Washington merkezli Demokrasileri Savunma Vakfı’nda Türkiye programı kıdemli direktörü olan eski TBMM üyesi Aykan Erdemir, “19’ncu yüzyıldan bu yana Osmanlı’da ve Türkiye’deki iktidar çevreleri sistematik olarak misyonerleri siyasi ve ekonomik sorunlardan sorumlu göstererek günah keçisi yapıyor. Böylece kendi yönetim zafiyetleri ve başarısızlıklarının sorumluluğunu başkalarına yıkmaya çalışıyorlar” diyor. Al-Monitor’a konuşan Erdemir, Protestan kilise çalışanlarının Türkiye’ye çeşitli ülkelerden gelmesine rağmen sıklıkla ABD’yle özdeşleştirildiğini ve bunun “Amerikan karşıtlığının, Hristiyan karşıtlığının ve misyoner karşıtlığının iç içe geçtiği toksik bir hava” yarattığını belirtiyor.
Kamuoyuna mâl olan önemli bazı davalarda Hristiyanların savunuculuğunu üstlenen insan hakları avukatı Erdal Doğan, misyoner karşıtlığının çağdaş Türkiye’nin ulus inşa projesine işlemiş bir refleks olduğunu, bu projede “ideal vatandaşın Hanefi Sünni Müslüman ve Türk olduğunu” söylüyor. Bu bağlamda, geçmişte generallerin sivil hükümetlere emir yağdırmak için kullandığı Milli Güvenlik Kurulu, Kürt ayrılıkçılar ve İslamcı irticacıların yanı sıra misyonerleri de ulusal güvenlik tehdidi olarak tanımlamıştı.
Ancak yolsuzluk ve kavgaların zayıflattığı bir dizi koalisyon hükümetinin yönetiminde Türk ekonomisi gerilemeye ve ordunun da itibarı aşınmaya başlayınca bazı Protestanlar Türkiye’de fırsatlar yakaladılar.
Almanya’da beden eğitimi öğretmeni olan Hans-Jurgen Leuven, 1998 yılında ailesiyle birlikte Muğla iline yerleşerek inanç turizmini tanıtmak ve “İsa’nın kelamını aktarmak” için Türk makamlarının onayıyla bir turizm acentesi kurmuş. İki tarihi taş evin pansiyon olarak restore edilmesini de içeren proje, yerel makamlardan destek görmüş. Leuven, dönemin Muğla vali yardımcısının imzasını taşıyan 31 Mayıs 2000 tarihli bir mektubu Al-Monitor’la paylaştı. Leuven’in yatırımlarını öven ve tam destek sözü veren yetkili, “Farklı din ve inançların kaynaşması hiç kuşkusuz ki dostluk ve barışa katkı yapar” ifadesini kullanıyor.
Ağustos 2019’a gelindiğinde Leuven yerel makamlardan oturma izninin yenilenmeyeceği ve 10 gün içinde ülkeden ayrılması gerektiği yönünde bilgi alıyor. “Sebebini sordum, bilmediklerini söylediler” diye anlatan Leuven, kararı iptal ettirmek için mahkemeye başvuruyor ve orada “kamu düzeni için tehdit oluşturduğu yönünde hakkında rapor olduğunu” öğreniyor.
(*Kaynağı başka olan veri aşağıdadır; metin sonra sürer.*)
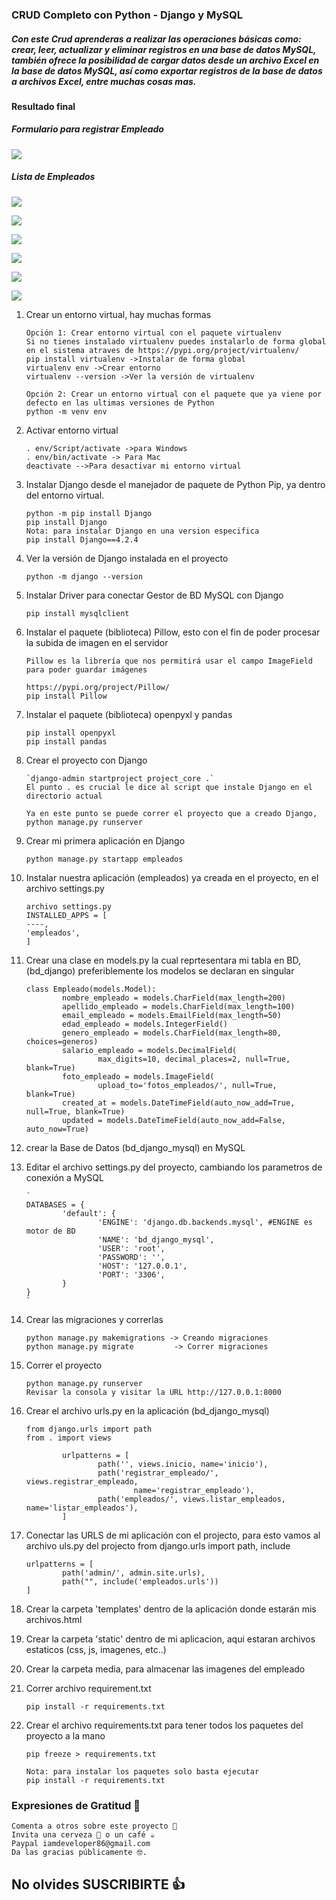 ### CRUD Completo con Python - Django y MySQL

##### Con este Crud aprenderas a realizar las operaciones básicas como: crear, leer, actualizar y eliminar registros en una base de datos MySQL, también ofrece la posibilidad de cargar datos desde un archivo Excel en la base de datos MySQL, así como exportar registros de la base de datos a archivos Excel, entre muchas cosas mas.


#### Resultado final

##### Formulario para registrar Empleado
![](https://raw.githubusercontent.com/urian121/imagenes-proyectos-github/master/registrar-empleado-con-django-crud-urian-viera.png)

##### Lista de Empleados

![](https://raw.githubusercontent.com/urian121/imagenes-proyectos-github/master/lista-de-empleados-crud-django-urian-viera.png)

![](https://raw.githubusercontent.com/urian121/imagenes-proyectos-github/master/lista-de-registros-crud-django-urian-viera.png)

![](https://raw.githubusercontent.com/urian121/imagenes-proyectos-github/master/crud-django-mysql-editar-empleado-urian-viera.png)

![](https://raw.githubusercontent.com/urian121/imagenes-proyectos-github/master/crud-django-mysql-detalles-del-empleado-urian.png)

![](https://raw.githubusercontent.com/urian121/imagenes-proyectos-github/master/crud-django-reporte-en-excel-urian-viera.png)

![](https://raw.githubusercontent.com/urian121/imagenes-proyectos-github/master/crud-django-mysql-cargar-masiva-de-registros-urian-viera.png)

1.  Crear un entorno virtual, hay muchas formas

        Opción 1: Crear entorno virtual con el paquete virtualenv
        Si no tienes instalado virtualenv puedes instalarlo de forma global en el sistema atraves de https://pypi.org/project/virtualenv/
        pip install virtualenv ->Instalar de forma global
        virtualenv env ->Crear entorno
        virtualenv --version ->Ver la versión de virtualenv

        Opción 2: Crear un entorno virtual con el paquete que ya viene por defecto en las ultimas versiones de Python
        python -m venv env

2.  Activar entorno virtual

        . env/Script/activate ->para Windows
        . env/bin/activate -> Para Mac
        deactivate -->Para desactivar mi entorno virtual

3.  Instalar Django desde el manejador de paquete de Python Pip, ya dentro del entorno virtual.

        python -m pip install Django
        pip install Django
        Nota: para instalar Django en una version especifica
        pip install Django==4.2.4

4.  Ver la versión de Django instalada en el proyecto

        python -m django --version

5.  Instalar Driver para conectar Gestor de BD MySQL con Django

        pip install mysqlclient

6.  Instalar el paquete (biblioteca) Pillow, esto con el fin de poder procesar la subida de imagen en el servidor

        Pillow es la librería que nos permitirá usar el campo ImageField para poder guardar imágenes

        https://pypi.org/project/Pillow/
        pip install Pillow

7.  Instalar el paquete (biblioteca) openpyxl y pandas

        pip install openpyxl
        pip install pandas

8.  Crear el proyecto con Django

        `django-admin startproject project_core .`
        El punto . es crucial le dice al script que instale Django en el directorio actual

        Ya en este punto se puede correr el proyecto que a creado Django,
        python manage.py runserver

9.  Crear mi primera aplicación en Django

        python manage.py startapp empleados

10. Instalar nuestra aplicación (empleados) ya creada en el proyecto, en el archivo settings.py

        archivo settings.py
        INSTALLED_APPS = [
        ----,
        'empleados',
        ]

11. Crear una clase en models.py la cual reprtesentara mi tabla en BD,(bd_django) preferiblemente los modelos
    se declaran en singular

        class Empleado(models.Model):
                nombre_empleado = models.CharField(max_length=200)
                apellido_empleado = models.CharField(max_length=100)
                email_empleado = models.EmailField(max_length=50)
                edad_empleado = models.IntegerField()
                genero_empleado = models.CharField(max_length=80, choices=generos)
                salario_empleado = models.DecimalField(
                        max_digits=10, decimal_places=2, null=True, blank=True)
                foto_empleado = models.ImageField(
                        upload_to='fotos_empleados/', null=True, blank=True)
                created_at = models.DateTimeField(auto_now_add=True, null=True, blank=True)
                updated = models.DateTimeField(auto_now_add=False, auto_now=True)

12. crear la Base de Datos (bd_django_mysql) en MySQL

13. Editar el archivo settings.py del proyecto, cambiando los parametros de conexión a MySQL

        `
        DATABASES = {
                'default': {
                        'ENGINE': 'django.db.backends.mysql', #ENGINE es motor de BD
                        'NAME': 'bd_django_mysql',
                        'USER': 'root',
                        'PASSWORD': '',
                        'HOST': '127.0.0.1',
                        'PORT': '3306',
                }
        }
        `

14. Crear las migraciones y correrlas

        python manage.py makemigrations -> Creando migraciones
        python manage.py migrate         -> Correr migraciones

15. Correr el proyecto

        python manage.py runserver
        Revisar la consola y visitar la URL http://127.0.0.1:8000

16. Crear el archivo urls.py en la aplicación (bd_django_mysql)

        from django.urls import path
        from . import views

                urlpatterns = [
                        path('', views.inicio, name='inicio'),
                        path('registrar_empleado/', views.registrar_empleado,
                                name='registrar_empleado'),
                        path('empleados/', views.listar_empleados, name='listar_empleados'),
                ]

17. Conectar las URLS de mi aplicación con el projecto, para esto vamos al archivo uls.py del projecto
    from django.urls import path, include

        urlpatterns = [
                path('admin/', admin.site.urls),
                path("", include('empleados.urls'))
        ]

18. Crear la carpeta 'templates' dentro de la aplicación donde estarán mis archivos.html

19. Crear la carpeta 'static' dentro de mi aplicacion, aqui estaran archivos
    estaticos (css, js, imagenes, etc..)

20. Crear la carpeta media, para almacenar las imagenes del empleado

21. Correr archivo requirement.txt

        pip install -r requirements.txt

22. Crear el archivo requirements.txt para tener todos los paquetes del proyecto a la mano

        pip freeze > requirements.txt

        Nota: para instalar los paquetes solo basta ejecutar
        pip install -r requirements.txt

### Expresiones de Gratitud 🎁

    Comenta a otros sobre este proyecto 📢
    Invita una cerveza 🍺 o un café ☕
    Paypal iamdeveloper86@gmail.com
    Da las gracias públicamente 🤓.

## No olvides SUSCRIBIRTE 👍
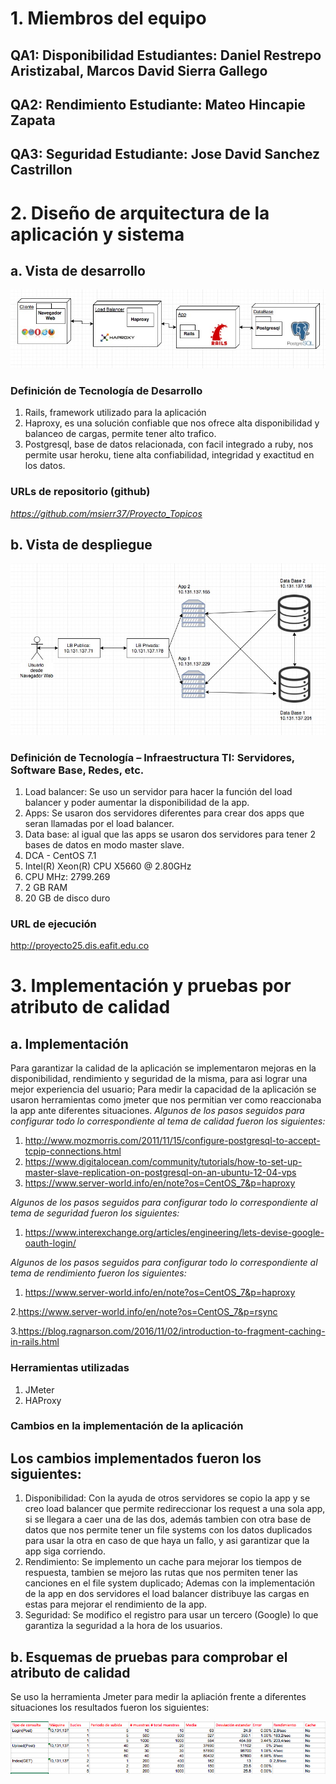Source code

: # 1. Miembros del equipo
## QA1: Disponibilidad Estudiantes: Daniel Restrepo Aristizabal, Marcos David Sierra Gallego
## QA2: Rendimiento Estudiante: Mateo Hincapie Zapata
## QA3: Seguridad Estudiante: Jose David Sanchez Castrillon

# 2. Diseño de arquitectura de la aplicación y sistema
## a. Vista de desarrollo
![Vista de desarrollo](/imagenes/imagen1.jpg)

### Definición de Tecnología de Desarrollo
1. Rails, framework utilizado para la aplicación
2. Haproxy, es una solución confiable que nos ofrece alta disponibilidad y balanceo de cargas, permite tener alto trafico.
3. Postgresql, base de datos relacionada, con facil integrado a ruby, nos permite usar heroku, tiene alta confiabilidad, integridad y exactitud en los datos.
### URLs de repositorio (github)
*https://github.com/msierr37/Proyecto_Topicos*

## b. Vista de despliegue
![Vista de despliegue](/imagenes/imagen2.jpg)

### Definición de Tecnología – Infraestructura TI: Servidores, Software Base, Redes, etc.

1. Load balancer: Se uso un servidor para hacer la función del load balancer y poder aumentar la disponibilidad de la app.
2. Apps: Se usaron dos servidores diferentes para crear dos apps que seran llamadas por el load balancer.
3. Data base: al igual que las apps se usaron dos servidores para tener 2 bases de datos en modo master slave.
4. DCA - CentOS 7.1
5. Intel(R) Xeon(R) CPU     X5660  @ 2.80GHz 
6. CPU MHz: 2799.269
7. 2 GB RAM
8. 20 GB de disco duro


### URL de ejecución 
http://proyecto25.dis.eafit.edu.co
# 3. Implementación y pruebas por atributo de calidad 
## a. Implementación
Para garantizar la calidad de la aplicación se implementaron mejoras en la disponibilidad, rendimiento y seguridad de la misma, para asi lograr una mejor experiencia del usuario; Para medir la capacidad de la aplicación se usaron herramientas como jmeter que nos permitian ver como reaccionaba la app ante diferentes situaciones.
*Algunos de los pasos seguidos para configurar todo lo correspondiente al tema de calidad fueron los siguientes:*
1. http://www.mozmorris.com/2011/11/15/configure-postgresql-to-accept-tcpip-connections.html
2. https://www.digitalocean.com/community/tutorials/how-to-set-up-master-slave-replication-on-postgresql-on-an-ubuntu-12-04-vps
3. https://www.server-world.info/en/note?os=CentOS_7&p=haproxy

*Algunos de los pasos seguidos para configurar todo lo correspondiente al tema de seguridad fueron los siguientes:*
1. https://www.interexchange.org/articles/engineering/lets-devise-google-oauth-login/

*Algunos de los pasos seguidos para configurar todo lo correspondiente al tema de rendimiento fueron los siguientes:*
1. https://www.server-world.info/en/note?os=CentOS_7&p=haproxy

2.https://www.server-world.info/en/note?os=CentOS_7&p=rsync

3.https://blog.ragnarson.com/2016/11/02/introduction-to-fragment-caching-in-rails.html

### Herramientas utilizadas
1. JMeter
2. HAProxy

### Cambios en la implementación de la aplicación
## Los cambios implementados fueron los siguientes:
1. Disponibilidad: Con la ayuda de otros servidores se copio la app y se creo load balancer que permite redireccionar los request a una sola app, si se llegara a caer una de las dos, además tambien con otra base de datos que nos permite tener un file systems con los datos duplicados para usar la otra en caso de que haya un fallo, y asi garantizar que la app siga corriendo.
2. Rendimiento: Se implemento un cache para mejorar los tiempos de respuesta, tambien se mejoro las rutas que nos permiten tener las canciones en el file system duplicado; Ademas con la implementación de la app en dos servidores el load balancer distribuye las cargas en estas para mejorar el rendimiento de la app.
3. Seguridad: Se modifico el registro para usar un tercero (Google) lo que garantiza la seguridad a la hora de los usuarios.

## b. Esquemas de pruebas para comprobar el atributo de calidad

Se uso la herramienta Jmeter para medir la apliación frente a diferentes situaciones los resultados fueron los siguientes:

![resultadoPruebas](/imagenes/resultadopruebas.jpg)
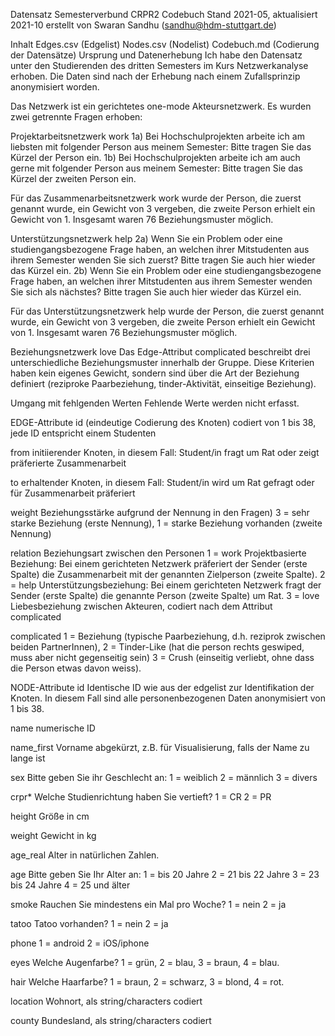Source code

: Datensatz Semesterverbund CRPR2
Codebuch Stand 2021-05, aktualisiert 2021-10 erstellt von Swaran Sandhu (sandhu@hdm-stuttgart.de)

Inhalt
Edges.csv (Edgelist)
Nodes.csv (Nodelist)
Codebuch.md (Codierung der Datensätze)
Ursprung und Datenerhebung
Ich habe den Datensatz unter den Studierenden des dritten Semesters im Kurs Netzwerkanalyse erhoben. Die Daten sind nach der Erhebung nach einem Zufallsprinzip anonymisiert worden.

Das Netzwerk ist ein gerichtetes one-mode Akteursnetzwerk. Es wurden zwei getrennte Fragen erhoben:

Projektarbeitsnetzwerk work
1a) Bei Hochschulprojekten arbeite ich am liebsten mit folgender Person aus meinem Semester: Bitte tragen Sie das Kürzel der Person ein.
1b) Bei Hochschulprojekten arbeite ich am auch gerne mit folgender Person aus meinem Semester: Bitte tragen Sie das Kürzel der zweiten Person ein.

Für das Zusammenarbeitsnetzwerk work wurde der Person, die zuerst genannt wurde, ein Gewicht von 3 vergeben, die zweite Person erhielt ein Gewicht von 1. Insgesamt waren 76 Beziehungsmuster möglich.

Unterstützungsnetzwerk help
2a) Wenn Sie ein Problem oder eine studiengangsbezogene Frage haben, an welchen ihrer Mitstudenten aus ihrem Semester wenden Sie sich zuerst? Bitte tragen Sie auch hier wieder das Kürzel ein.
2b) Wenn Sie ein Problem oder eine studiengangsbezogene Frage haben, an welchen ihrer Mitstudenten aus ihrem Semester wenden Sie sich als nächstes? Bitte tragen Sie auch hier wieder das Kürzel ein.

Für das Unterstützungsnetzwerk help wurde der Person, die zuerst genannt wurde, ein Gewicht von 3 vergeben, die zweite Person erhielt ein Gewicht von 1. Insgesamt waren 76 Beziehungsmuster möglich.

Beziehungsnetzwerk love
Das Edge-Attribut complicated beschreibt drei unterschiedliche Beziehungsmuster innerhalb der Gruppe. Diese Kriterien haben kein eigenes Gewicht, sondern sind über die Art der Beziehung definiert (reziproke Paarbeziehung, tinder-Aktivität, einseitige Beziehung).

Umgang mit fehlgenden Werten Fehlende Werte werden nicht erfasst.

EDGE-Attribute
id
(eindeutige Codierung des Knoten)
codiert von 1 bis 38, jede ID entspricht einem Studenten

from initiierender Knoten, in diesem Fall: Student/in fragt um Rat oder zeigt präferierte Zusammenarbeit

to erhaltender Knoten, in diesem Fall: Student/in wird um Rat gefragt oder für Zusammenarbeit präferiert

weight
Beziehungsstärke aufgrund der Nennung in den Fragen)
3 = sehr starke Beziehung (erste Nennung),
1 = starke Beziehung vorhanden (zweite Nennung)

relation Beziehungsart zwischen den Personen
1 = work Projektbasierte Beziehung: Bei einem gerichteten Netzwerk präferiert der Sender (erste Spalte) die Zusammenarbeit mit der genannten Zielperson (zweite Spalte).
2 = help Unterstützungsbeziehung: Bei einem gerichteten Netzwerk fragt der Sender (erste Spalte) die genannte Person (zweite Spalte) um Rat.
3 = love Liebesbeziehung zwischen Akteuren, codiert nach dem Attribut complicated

complicated
1 = Beziehung (typische Paarbeziehung, d.h. reziprok zwischen beiden PartnerInnen),
2 = Tinder-Like (hat die person rechts geswiped, muss aber nicht gegenseitig sein)
3 = Crush (einseitig verliebt, ohne dass die Person etwas davon weiss).

NODE-Attribute
id
Identische ID wie aus der edgelist zur Identifikation der Knoten. In diesem Fall sind alle personenbezogenen Daten anonymisiert von 1 bis 38.

name numerische ID

name_first Vorname abgekürzt, z.B. für Visualisierung, falls der Name zu lange ist

sex
Bitte geben Sie ihr Geschlecht an:
1 = weiblich
2 = männlich
3 = divers

crpr*
Welche Studienrichtung haben Sie vertieft?
1 = CR
2 = PR

height
Größe in cm

weight
Gewicht in kg

age_real
Alter in natürlichen Zahlen.

age
Bitte geben Sie Ihr Alter an:
1 = bis 20 Jahre
2 = 21 bis 22 Jahre
3 = 23 bis 24 Jahre
4 = 25 und älter

smoke
Rauchen Sie mindestens ein Mal pro Woche?
1 = nein
2 = ja

tatoo
Tatoo vorhanden?
1 = nein
2 = ja

phone
1 = android
2 = iOS/iphone

eyes
Welche Augenfarbe?
1 = grün,
2 = blau,
3 = braun,
4 = blau.

hair
Welche Haarfarbe?
1 = braun,
2 = schwarz,
3 = blond,
4 = rot.

location Wohnort, als string/characters codiert

county
Bundesland, als string/characters codiert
Leuven, “Yıllardır burada yaşamışım. Bu doğru olsaydı komşularım beni şikâyet etmez miydi?” diye soruyor. Aksine, tam 1500 kişi “Hans kalsın” diye dilekçe imzalamamış.
İki ayrı alt mahkemeden sonuç alamayan Leuven, konuyu Anayasa Mahkemesi’ne taşımış. Subasıgüller ise nasıl bir “suç” işlediğini hâlen bilmiyor ama mahkemede, Leuven hakkındaki iddianın kendisine karşı da öne sürüleceğinden “yüzde 99 emin”. O da benzer bir hukuki yol izlemeyi planlıyor. Davalar yıllar sürebilir.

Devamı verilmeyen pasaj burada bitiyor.